In the results of the previous notebook you can see many instances where a 'W' image was predicted to be some other letter, i.e. poor recall. There may yet be some remaining ways to improve the recall of the model's predictions. One difference we should note is that in our training data a W is about as likely as any other character. Whereas in our target data, the W is by far the most likely character. In these test pages the W is in 142/150 images, for instance. That is a big difference that the predictive model does not take into account.
In order to make the model's predictions closer to the reality of the target data, we must correct the imbalance between training and target data.
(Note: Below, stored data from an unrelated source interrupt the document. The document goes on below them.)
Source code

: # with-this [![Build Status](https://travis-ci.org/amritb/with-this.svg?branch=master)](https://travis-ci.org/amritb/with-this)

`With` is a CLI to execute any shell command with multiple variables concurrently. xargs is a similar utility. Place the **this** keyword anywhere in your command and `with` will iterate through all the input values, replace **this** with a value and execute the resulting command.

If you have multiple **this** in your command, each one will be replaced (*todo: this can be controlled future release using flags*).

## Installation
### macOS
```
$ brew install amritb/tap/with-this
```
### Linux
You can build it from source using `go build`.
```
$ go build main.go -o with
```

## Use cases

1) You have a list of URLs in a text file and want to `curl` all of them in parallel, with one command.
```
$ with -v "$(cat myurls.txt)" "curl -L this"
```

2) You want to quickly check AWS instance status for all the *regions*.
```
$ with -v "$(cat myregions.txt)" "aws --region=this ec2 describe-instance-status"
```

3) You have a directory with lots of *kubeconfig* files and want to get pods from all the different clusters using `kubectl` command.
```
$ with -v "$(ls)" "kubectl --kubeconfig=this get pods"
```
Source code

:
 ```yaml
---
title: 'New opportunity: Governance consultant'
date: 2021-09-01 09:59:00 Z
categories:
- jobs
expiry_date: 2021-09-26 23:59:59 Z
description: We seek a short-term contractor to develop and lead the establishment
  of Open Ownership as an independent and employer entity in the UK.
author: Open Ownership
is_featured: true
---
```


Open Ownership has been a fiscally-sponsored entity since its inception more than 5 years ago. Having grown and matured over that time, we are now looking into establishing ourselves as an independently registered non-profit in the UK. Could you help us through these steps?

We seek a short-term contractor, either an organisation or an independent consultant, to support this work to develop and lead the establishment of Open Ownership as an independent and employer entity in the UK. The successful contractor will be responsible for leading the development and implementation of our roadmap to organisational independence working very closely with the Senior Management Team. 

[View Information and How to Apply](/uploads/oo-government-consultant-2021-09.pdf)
We followed a Keras guide to calculate an initial bias setting for the predictive model.
Along the way we are also going to simplify the output of our predictive model. Thus far we have been predicting which letter of the alphabet is present in the image, as is the case in any tutorial on recognizing handwritten characters. Instead, we will change our output to a single ratio, the confidence the model has that the image is a W. This allows us to focus on the precision and recall of that since determination and better matches our use case.
The first thing we have to do is alter our training and test data such that instead of 26 different classification labels, we only have 1 for a W and 0 for not a W. We can do this at the same time as we are transposing the character images to a readable orientation. Look for label == 23
in the code below to find this adjustment.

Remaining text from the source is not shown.